Em 1, o ponto de interrogação indica que a conjugação pronominal de sentir-se mostra dificuldade em combinar-se com «a mim próprio», enquanto em 2 a mesma associação é totalmente aceitável, apontando para que apenas lavar tem um uso verdadeiramente reflexivo, isto é, um uso em que o agente da frase é também paciente da ação expressa pelo verbo. Além disso, note-se que 2 se presta a traduzir-se em inglês como «I wash myself» (pelo menos, em certos contextos1, se não se preferir «I shower/bathe», que parecem mais frequentes), enquanto «eu sinto-me» não encontra construção reflexa correspondente em inglês e transpõe-se nesta língua intransitivamente («I feel well/good»).

1 N. E.

Pergunta:

Qual a expressão correta: «ao fim e ao cabo» ou «no fim e ao cabo»? Os dicionários e gramáticas que tenho consultado apresentam apenas a primeira destas expressões, que é também aquela que mais se lê e ouve. No entanto, parece-me mais lógica e correta a segunda, pois, ao desmontarmos a redundância que a expressão procura, ficamos com as expressões isoladas «no fim» e «ao cabo» (redução de «ao cabo de»), ambas corretas. Da desmontagem da primeira expressão, resulta o primeiro membro «ao fim», que não consigo considerar correta. "No fim de contas", em que ficamos?

Resposta:

É possível alterar a expressão tal como se apresenta na pergunta, se assim se fizer questão, mas trata-se de uma correção que, numa apropriação do dizer do consulente, no fim de contas... se dispensa.

Com efeito, as expressões fixas não costumam exibir a congruência lógico-semântica ou sintática que se verifica na construção livre de sintagmas e de frases. Com efeito, as expressões fixas são assim chamadas por serem sintagmas que cristalizaram certos usos do passado e se usam muitas vezes como blocos pouco ou nada sujeitos a variações. Sendo assim, o uso que se fixou e generalizou tem a forma «ao fim e ao cabo» (cf. fim no dicionário da Academia de Ciências de Lisboa e «ao fim e ao cabo» em Novos Dicionários de Expressões Idiomáticas- Português de António Nogueira Santos), pelo se afigurará estranho empregar a alternativa proposta, por mais consistente ela seja, lógica ou semanticamente.

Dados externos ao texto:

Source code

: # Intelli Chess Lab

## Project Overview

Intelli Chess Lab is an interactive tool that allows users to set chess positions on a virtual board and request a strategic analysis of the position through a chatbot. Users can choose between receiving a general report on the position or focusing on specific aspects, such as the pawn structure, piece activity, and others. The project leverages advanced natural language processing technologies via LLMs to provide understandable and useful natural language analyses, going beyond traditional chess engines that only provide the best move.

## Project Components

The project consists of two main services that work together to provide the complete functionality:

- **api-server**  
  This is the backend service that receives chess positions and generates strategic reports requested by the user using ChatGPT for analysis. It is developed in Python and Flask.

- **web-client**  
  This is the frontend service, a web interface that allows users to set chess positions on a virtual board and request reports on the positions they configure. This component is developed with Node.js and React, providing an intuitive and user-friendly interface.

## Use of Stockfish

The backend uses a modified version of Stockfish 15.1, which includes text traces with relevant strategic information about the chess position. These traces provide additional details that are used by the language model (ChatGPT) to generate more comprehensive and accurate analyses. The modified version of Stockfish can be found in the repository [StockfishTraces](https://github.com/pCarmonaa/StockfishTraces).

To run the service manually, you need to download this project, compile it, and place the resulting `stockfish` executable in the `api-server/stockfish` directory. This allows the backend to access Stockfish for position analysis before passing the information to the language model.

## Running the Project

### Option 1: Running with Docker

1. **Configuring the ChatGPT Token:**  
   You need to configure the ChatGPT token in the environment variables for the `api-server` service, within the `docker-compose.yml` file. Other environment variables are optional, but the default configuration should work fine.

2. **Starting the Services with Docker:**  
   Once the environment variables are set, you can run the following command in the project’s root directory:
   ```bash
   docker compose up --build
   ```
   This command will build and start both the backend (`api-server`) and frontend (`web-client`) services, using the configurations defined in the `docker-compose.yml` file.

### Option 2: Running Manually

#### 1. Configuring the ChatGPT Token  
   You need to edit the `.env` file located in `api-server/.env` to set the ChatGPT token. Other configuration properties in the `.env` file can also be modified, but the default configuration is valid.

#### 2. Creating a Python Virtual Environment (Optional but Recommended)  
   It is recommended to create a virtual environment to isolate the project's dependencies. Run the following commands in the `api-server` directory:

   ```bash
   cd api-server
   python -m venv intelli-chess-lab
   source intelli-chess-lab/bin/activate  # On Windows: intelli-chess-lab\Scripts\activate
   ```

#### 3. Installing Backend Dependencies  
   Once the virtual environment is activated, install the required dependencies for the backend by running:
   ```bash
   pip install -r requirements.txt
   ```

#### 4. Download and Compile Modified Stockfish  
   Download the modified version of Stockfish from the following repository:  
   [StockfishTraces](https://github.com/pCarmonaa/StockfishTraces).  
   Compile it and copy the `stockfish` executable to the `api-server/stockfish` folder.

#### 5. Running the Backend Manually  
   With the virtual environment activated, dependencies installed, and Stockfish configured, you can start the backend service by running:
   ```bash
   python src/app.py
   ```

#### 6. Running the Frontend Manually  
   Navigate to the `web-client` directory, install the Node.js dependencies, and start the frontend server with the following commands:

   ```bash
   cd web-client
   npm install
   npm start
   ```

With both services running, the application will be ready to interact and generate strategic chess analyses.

Não obstante, cabe assinalar que, sobre a locução em causa, existia em meados do século passado doutrina normativista que a censurava – cf. Vasco Botelho de Amaral, Grande Dicionário de Dificuldades e Subtilezas do Idioma Português e Rodrigo de Sá Nogueira, Dicionário de Erros e Problemas de Linguagem –, pelo facto de constituir um castelhanismo – al fin y al cabo (cf. fin no dicionário da Real Academia Española). Em alternativa, recomendava-se o emprego de «por fim», «ao cabo», finalmente (sobre a origem da expressão, consulte-se também esta resposta).

Pergunta:

Porquê o plural quando se fala de eleições? Na do Presidente da República, vejo a possibilidade de se argumentar com a hipótese de segunda volta. Nas municipais, por serem município a município. Mas nas parlamentares (legislativas)?

Resposta:

Pelo menos, em Portugal, o uso fixou o plural, talvez mais porque se tem em mente a existência de eleições em geral, que se repetem periodicamente. Mas, no caso das eleições legislativas, também se pode argumentar de maneira semelhante à que se apresenta na pergunta a respeito das presidenciais e das autárquicas: são eleições, porque vários deputados são eleitos.

Pergunta:

Qual o termo correto: "piche" ou "espiche"?

Resposta:

São palavras diferentes, com origens diferentes, como a seguir se expõe:

– O substantivo piche designa uma «substância resinosa, de cor negra e muito pegajosa, que se obtém a partir da destilação do alcatrão ou da terebintina»; tem origem no inglês pitch, termo que vem do latim pix, picis, o mesmo que pez (Dicionário Houaiss). A forma piche também pode significar «madeira de construção» (cf. dicionário da Porto Editora  e dicionário Priberam), mas, com este significado, será palavra diferente, por ser-lhe atribuída origem obscura.

– O substantivo espiche – designa genericamente um pau aguçado ou uma estaca com diferentes funções e vem do latim spiculum, i, «ferro de lança ou dardo», um diminutivo de spicum, i, «espiga, propriamente ponta», por via popular (Dicionário Houaiss).